If Clarke were sacked tomorrow no one would be more delighted than me. But I’d like it to be for the right reasons: because of what he stands for politically rather than for an ill-phrased remark made in the heat of the moment in a radio interview.
Yesterday I watched Clarke trying to explain away his unfortunate remarks on rape in an interview with Nick Robinson – and only digging himself a deeper hole. And what I felt for him was huge empathy. Had Robinson been viciously skewering him on the disastrous consequences which are certain to result from Clarke’s liberal sentencing policies I would have rejoiced and revelled in the Justice Secretary’s every last sweaty, blubbery squirm. Instead, Clarke was being steered to the brink of political suicide for a slip so venial it doesn’t even count as thought crime – because I’m quite sure Clarke doesn’t even “think” the thing he’s supposed to have meant.
Much has been made of Clarke’s chuckle as he defended his position. Well wouldn’t you have laughed nervously had you been in his shoes? Here you are: a career politician, of such long service you saw action under Margaret Thatcher, so skilled in the art of political swordsmanship that no interviewer, however experienced, can bypass your guard to prick your pachydermal hide. And suddenly, you find yourself placed in a position where you’re trying to argue that there are two kinds of rape – “good” rape and “bad” rape – and saying to yourself: “Hang on. How on earth did I end up here?”
If we weren’t so worked up in our fit of righteous moral rage, most of us would concede that the point Clarke was trying to make was perfectly unexceptionable. Of course the kind of violent rape committed against a woman by a predatory stranger is of a different order to the kind of rape which a hungover woman decides the day after may have been committed against her during a night’s heavy drinking with a friend she’s not sure whether or not she fancies. The fact that both extremities of crime embrace the terribly emotive “r” word represents a big problem for judges, juries and police prosecutors. Clarke – I suspect – was doing no more than try to reflect these complexities in an honest way.

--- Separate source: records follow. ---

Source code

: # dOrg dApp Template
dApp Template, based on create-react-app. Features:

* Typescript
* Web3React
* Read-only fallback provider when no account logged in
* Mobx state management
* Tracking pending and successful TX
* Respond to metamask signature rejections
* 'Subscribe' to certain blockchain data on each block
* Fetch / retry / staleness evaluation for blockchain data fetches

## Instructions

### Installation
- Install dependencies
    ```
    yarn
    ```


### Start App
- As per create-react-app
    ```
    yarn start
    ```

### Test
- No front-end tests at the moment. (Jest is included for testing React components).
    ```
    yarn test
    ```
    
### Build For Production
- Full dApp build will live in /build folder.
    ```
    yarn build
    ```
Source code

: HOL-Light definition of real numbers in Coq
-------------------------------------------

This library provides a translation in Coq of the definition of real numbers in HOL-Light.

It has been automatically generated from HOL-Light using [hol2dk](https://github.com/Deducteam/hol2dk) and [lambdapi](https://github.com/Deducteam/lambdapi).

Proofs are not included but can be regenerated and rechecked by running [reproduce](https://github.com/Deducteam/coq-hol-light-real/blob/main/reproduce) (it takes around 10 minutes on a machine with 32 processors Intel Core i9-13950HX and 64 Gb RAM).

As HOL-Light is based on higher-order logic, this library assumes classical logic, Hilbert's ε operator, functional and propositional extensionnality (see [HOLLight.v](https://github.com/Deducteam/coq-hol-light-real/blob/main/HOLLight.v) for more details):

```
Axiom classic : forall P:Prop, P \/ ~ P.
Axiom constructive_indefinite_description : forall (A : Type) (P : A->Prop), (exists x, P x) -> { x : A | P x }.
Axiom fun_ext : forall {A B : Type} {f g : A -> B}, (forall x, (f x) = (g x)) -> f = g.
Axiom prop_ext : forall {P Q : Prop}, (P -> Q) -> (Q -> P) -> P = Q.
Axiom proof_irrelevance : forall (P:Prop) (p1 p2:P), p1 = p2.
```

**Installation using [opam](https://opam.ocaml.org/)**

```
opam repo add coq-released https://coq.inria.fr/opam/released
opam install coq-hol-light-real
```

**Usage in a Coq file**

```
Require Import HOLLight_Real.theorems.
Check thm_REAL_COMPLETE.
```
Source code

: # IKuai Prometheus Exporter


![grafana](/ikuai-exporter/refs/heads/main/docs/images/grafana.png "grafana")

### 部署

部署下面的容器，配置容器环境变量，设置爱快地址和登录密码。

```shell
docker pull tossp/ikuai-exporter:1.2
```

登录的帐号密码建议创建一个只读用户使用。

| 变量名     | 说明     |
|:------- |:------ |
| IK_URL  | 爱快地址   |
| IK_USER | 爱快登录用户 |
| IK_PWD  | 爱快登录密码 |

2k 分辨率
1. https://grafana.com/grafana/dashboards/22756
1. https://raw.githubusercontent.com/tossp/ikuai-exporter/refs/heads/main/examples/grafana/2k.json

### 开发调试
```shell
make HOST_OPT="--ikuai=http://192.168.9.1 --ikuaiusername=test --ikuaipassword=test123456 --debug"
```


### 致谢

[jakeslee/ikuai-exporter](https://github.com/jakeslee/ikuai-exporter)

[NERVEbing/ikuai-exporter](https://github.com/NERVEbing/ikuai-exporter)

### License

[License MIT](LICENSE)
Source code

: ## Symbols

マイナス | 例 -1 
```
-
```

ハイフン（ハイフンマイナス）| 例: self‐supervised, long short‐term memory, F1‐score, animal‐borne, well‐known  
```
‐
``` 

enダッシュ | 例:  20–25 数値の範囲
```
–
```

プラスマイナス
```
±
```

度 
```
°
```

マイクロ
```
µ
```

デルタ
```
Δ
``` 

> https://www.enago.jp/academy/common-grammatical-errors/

Many of Clarke’s many enemies must be thinking rather they are of Chris Huhne: who cares why he gets booted out – just so long as he’s booted out, that’s the important thing. But I’m not so sure about this. I think it goes to the heart of what has gone wrong with our relationship with the political class: we’re obsessed with presentation at the expense of substance, with how well they come across on Any Questions or how effectively they parry Jeremy Paxman, rather than with their core values and with the policies they are trying to impose on us.
Sometimes, of course, the two are connected. For example, you could argue that Chris Huhne’s alleged lack of probity concerning his speeding ticket – not to mention the brazenness with which he is trying to ride out these allegations now – has a direct bearing on his probity as a politician. If (allegedly) he’s capable of lying about a driving offence, how can we be sure he’s not lying about, say, the cost and efficacy of “renewable” energy?
But in Clarke’s case the connection is not so clear. The man is a bleeding heart liberal not some DSK lothario who thinks all women are secretly gagging for it. The fact that he is now being pilloried for being otherwise reflects on nothing more than (uncharacteristically) poor presentational skills.
Is this really how we want to judge our politicians? On how smoothly and effectively they lie to us? On how cleverly they sneak under our radar policies that are going to ruin our lives? If it is, we deserve the appalling governments we have had for the last 13 years. It was presentational skills that kept Blair in power so long; it’s this same obsession with appearances (eg doling out £8 billion of foreign aid because it looks nice, not because it works) which tells you everything you need to know about Cameron and his dismal Coalition.
We deserve better than this. A man like Ken Clarke should be sacked not because he looks like an idiot but because he is an idiot. And there is a difference, you know.